I'm working on a multi tenant project where usernames are actually their email addresses and the domain of the email serves as a tenant identifier.
Now in keycloak I'll have different realms per tenant, but I want to have a single login page for all tenants and the actual realm that will do the authentication to be somehow resolved by the username (email address).
How do I go about doing that?
I found a thread on the mailing list (that I cant find now...) that discussed the same problem. It was something along the lines of - create a main realm that will "proxy" to the others, but I'm not quite sure how to do that.
I think Michał Łazowik's answer is on the right track, but for Single-Sign-On to work, it needs to be extended a little.
Keep in mind that because of KEYCLOAK-4593 if we have > 100 realms we may have to have multiple Keycloak servers also.
We'll need:
auth-redirector.example.com
.Here would be the entire OAuth2 Authorization Code Flow:
An application discovers the user wants to log in. Before multiple realms, the realm's name would be a constant, so the application would redirect to:
https://keycloak.example.com/auth/realms/realname/protocol/openid-connect/auth?$get_params
Instead, it redirects to
https://auth-redirector.example.com/?$get_params
auth-redirector determines if it itself has a valid access token for this session, perhaps having to refresh the access token first from the Keycloak server that issued it (the user could have logged out and is trying to login as a different user that is served by a different realm).

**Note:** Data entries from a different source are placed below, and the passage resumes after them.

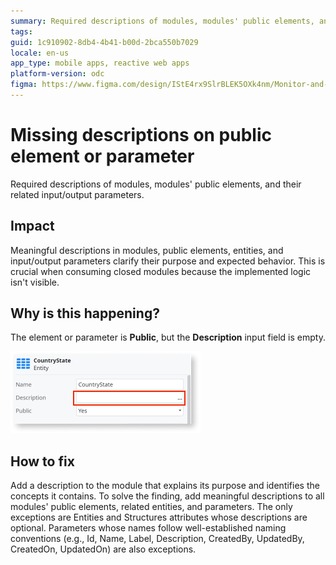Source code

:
 ```yaml
---
summary: Required descriptions of modules, modules' public elements, and their related input/output parameters.
tags: 
guid: 1c910902-8db4-4b41-b00d-2bca550b7029
locale: en-us
app_type: mobile apps, reactive web apps
platform-version: odc
figma: https://www.figma.com/design/IStE4rx9SlrBLEK5OXk4nm/Monitor-and-troubleshoot-apps?node-id=3523-110&node-type=CANVAS&t=fro20soaPpjjIXwf-0
---
```


# Missing descriptions on public element or parameter

Required descriptions of modules, modules' public elements, and their related input/output parameters.

## Impact

Meaningful descriptions in modules, public elements, entities, and input/output parameters clarify their purpose and expected behavior. This is crucial when consuming closed modules because the implemented logic isn't visible.

## Why is this happening?

The element or parameter is **Public**, but the **Description** input field is empty.

![Screenshot showing a public element with an empty description field in a module.](images/odcs-public-description.png "Empty Description Field in Public Element")

## How to fix

Add a description to the module that explains its purpose and identifies the concepts it contains. To solve the finding, add meaningful descriptions to all modules' public elements, related entities, and parameters. The only exceptions are Entities and Structures attributes whose descriptions are optional. Parameters whose names follow well-established naming conventions (e.g., Id, Name, Label, Description, CreatedBy, UpdatedBy, CreatedOn, UpdatedOn) are also exceptions.
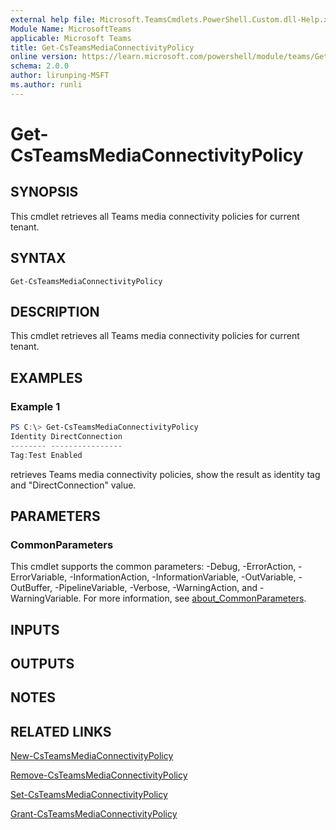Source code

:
 ```yaml
---
external help file: Microsoft.TeamsCmdlets.PowerShell.Custom.dll-Help.xml
Module Name: MicrosoftTeams
applicable: Microsoft Teams
title: Get-CsTeamsMediaConnectivityPolicy
online version: https://learn.microsoft.com/powershell/module/teams/Get-CsTeamsMediaConnectivityPolicy
schema: 2.0.0
author: lirunping-MSFT
ms.author: runli
---
```


# Get-CsTeamsMediaConnectivityPolicy

## SYNOPSIS

This cmdlet retrieves all Teams media connectivity policies for current tenant.

## SYNTAX

```
Get-CsTeamsMediaConnectivityPolicy
```

## DESCRIPTION

This cmdlet retrieves all Teams media connectivity policies for current tenant.

## EXAMPLES

### Example 1
```powershell
PS C:\> Get-CsTeamsMediaConnectivityPolicy
Identity DirectConnection
-------- ----------------
Tag:Test Enabled
```

retrieves Teams media connectivity policies, show the result as identity tag and "DirectConnection" value.

## PARAMETERS

### CommonParameters
This cmdlet supports the common parameters: -Debug, -ErrorAction, -ErrorVariable, -InformationAction, -InformationVariable, -OutVariable, -OutBuffer, -PipelineVariable, -Verbose, -WarningAction, and -WarningVariable. For more information, see [about_CommonParameters](https://go.microsoft.com/fwlink/?LinkID=113216).

## INPUTS

## OUTPUTS

## NOTES

## RELATED LINKS

[New-CsTeamsMediaConnectivityPolicy](https://learn.microsoft.com/powershell/module/teams/new-csteamsMediaconnectivitypolicy)

[Remove-CsTeamsMediaConnectivityPolicy](https://learn.microsoft.com/powershell/module/teams/remove-csteamsMediaconnectivitypolicy)

[Set-CsTeamsMediaConnectivityPolicy](https://learn.microsoft.com/powershell/module/teams/set-csteamsMediaconnectivitypolicy)

[Grant-CsTeamsMediaConnectivityPolicy](https://learn.microsoft.com/powershell/module/teams/grant-csteamsMediaconnectivitypolicy)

If it has an valid access token we can determine the Keycloak server and realm from the username or email address in the access token and redirect to:
https://$keycloak_server/auth/$realm/realname/protocol/openid-connect/auth?$get_params
from here, the OAuth2 Authorization Code Flow proceeds as usual.

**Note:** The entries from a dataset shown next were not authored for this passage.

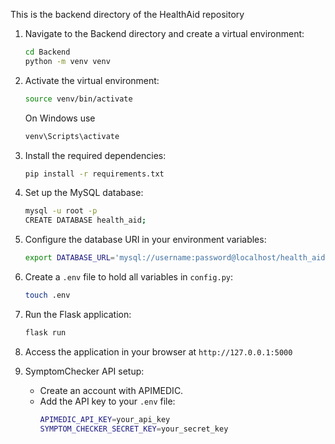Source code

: This is the backend directory of the HealthAid repository

1. Navigate to the Backend directory and create a virtual environment:
    ```bash
    cd Backend
    python -m venv venv
    ```

2. Activate the virtual environment:
    ```bash
    source venv/bin/activate
    ```
    On Windows use
    ```bash 
    venv\Scripts\activate
    ```

3. Install the required dependencies:
    ```bash
    pip install -r requirements.txt
    ```

4. Set up the MySQL database:
    ```bash
    mysql -u root -p
    CREATE DATABASE health_aid;
    ```

5. Configure the database URI in your environment variables:
    ```bash
    export DATABASE_URL='mysql://username:password@localhost/health_aid'

    ```

6. Create a `.env` file to hold all variables in `config.py`:
    ```bash
    touch .env
    ```

7. Run the Flask application:
    ```bash
    flask run
    ```

8. Access the application in your browser at `http://127.0.0.1:5000`

9. SymptomChecker API setup:
    - Create an account with APIMEDIC.
    - Add the API key to your `.env` file:
      ```bash
      APIMEDIC_API_KEY=your_api_key
      SYMPTOM_CHECKER_SECRET_KEY=your_secret_key
      ```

Else if it doesn't have a a valid access token, the auth-redirector stores the original app's $get_params
as session data. It presents a form to the user asking for a username. When the user submits that, we can determine the Keycloak server and realm to use and then auth-redirector itself logs in to the Keycloak server using its own $get_params
. Once the auth-redirector gets a call-back, it retrieves the access+refresh token from the Keycloak server and stores them in session data. It then, finally, redirects back to that same keycloak server and realm with the callers original $get_params
(from session data). And the OAuth2 Authorization Code Flow proceeds as usual.

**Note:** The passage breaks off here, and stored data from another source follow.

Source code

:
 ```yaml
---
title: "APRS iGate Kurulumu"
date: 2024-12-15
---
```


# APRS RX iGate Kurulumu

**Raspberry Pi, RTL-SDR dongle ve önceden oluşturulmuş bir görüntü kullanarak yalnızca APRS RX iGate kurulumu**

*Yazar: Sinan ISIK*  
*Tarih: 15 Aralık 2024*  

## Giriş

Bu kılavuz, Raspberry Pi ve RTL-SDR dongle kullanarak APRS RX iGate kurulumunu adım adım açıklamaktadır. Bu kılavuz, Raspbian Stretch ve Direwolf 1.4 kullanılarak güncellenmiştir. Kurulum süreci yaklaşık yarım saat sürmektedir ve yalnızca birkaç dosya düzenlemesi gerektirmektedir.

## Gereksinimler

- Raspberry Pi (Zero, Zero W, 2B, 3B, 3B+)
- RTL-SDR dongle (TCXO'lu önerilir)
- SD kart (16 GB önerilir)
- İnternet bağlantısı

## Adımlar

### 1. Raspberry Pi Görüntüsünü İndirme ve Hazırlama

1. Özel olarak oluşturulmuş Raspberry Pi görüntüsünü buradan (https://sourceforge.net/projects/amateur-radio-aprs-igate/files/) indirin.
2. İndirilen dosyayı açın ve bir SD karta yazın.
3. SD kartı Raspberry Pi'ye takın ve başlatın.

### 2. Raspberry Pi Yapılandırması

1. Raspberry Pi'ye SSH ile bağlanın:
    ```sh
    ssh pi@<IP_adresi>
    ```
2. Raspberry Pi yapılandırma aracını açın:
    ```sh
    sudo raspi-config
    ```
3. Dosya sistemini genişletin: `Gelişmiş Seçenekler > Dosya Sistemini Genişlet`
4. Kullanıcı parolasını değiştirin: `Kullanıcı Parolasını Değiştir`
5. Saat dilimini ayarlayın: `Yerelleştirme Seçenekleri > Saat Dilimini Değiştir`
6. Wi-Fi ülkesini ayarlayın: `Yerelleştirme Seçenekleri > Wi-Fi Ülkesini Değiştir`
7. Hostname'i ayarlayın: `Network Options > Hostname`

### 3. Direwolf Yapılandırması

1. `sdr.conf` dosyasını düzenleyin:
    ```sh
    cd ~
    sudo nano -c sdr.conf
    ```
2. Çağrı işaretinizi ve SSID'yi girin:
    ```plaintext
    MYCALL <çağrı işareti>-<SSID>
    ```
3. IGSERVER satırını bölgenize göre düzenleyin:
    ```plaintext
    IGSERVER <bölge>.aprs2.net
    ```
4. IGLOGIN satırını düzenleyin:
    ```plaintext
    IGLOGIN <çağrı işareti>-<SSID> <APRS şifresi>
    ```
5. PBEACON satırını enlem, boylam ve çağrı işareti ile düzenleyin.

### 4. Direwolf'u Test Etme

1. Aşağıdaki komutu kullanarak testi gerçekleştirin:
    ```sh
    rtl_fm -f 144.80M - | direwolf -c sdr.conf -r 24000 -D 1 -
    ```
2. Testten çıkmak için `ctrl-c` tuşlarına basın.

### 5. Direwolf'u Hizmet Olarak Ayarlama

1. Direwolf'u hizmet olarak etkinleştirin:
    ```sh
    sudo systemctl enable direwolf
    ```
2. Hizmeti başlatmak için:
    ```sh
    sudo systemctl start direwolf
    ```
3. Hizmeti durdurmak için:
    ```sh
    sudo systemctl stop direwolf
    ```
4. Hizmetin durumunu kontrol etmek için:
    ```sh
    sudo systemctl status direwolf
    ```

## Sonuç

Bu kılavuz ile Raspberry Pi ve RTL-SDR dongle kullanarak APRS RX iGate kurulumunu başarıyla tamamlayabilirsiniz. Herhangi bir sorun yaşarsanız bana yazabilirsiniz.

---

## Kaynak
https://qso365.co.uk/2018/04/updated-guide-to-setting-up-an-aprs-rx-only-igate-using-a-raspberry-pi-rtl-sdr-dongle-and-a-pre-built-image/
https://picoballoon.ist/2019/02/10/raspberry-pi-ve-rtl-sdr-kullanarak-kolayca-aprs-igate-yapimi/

This is definitely a hack! But I think it could work. I'd love to try it out some day, time permitting.
Other hacks/solutions are needed for other OAuth2 flows...
The idea from the mailing list is to write a service (let's say auth-redirector.example.com
) that has a single input field for email, finds realm based on domain and redirects to that realm's keycloak endpoint (e.g. auth.example.com/auth/realms/realm-name/etc…
) while keeping all GET params.
You can find examples of direct login/registration URLs here: https://lists.jboss.org/pipermail/keycloak-user/2016-July/007045.html
One usability problem is that users would have to provide their email twice, I have not yet found a way to pass the username via the login URL.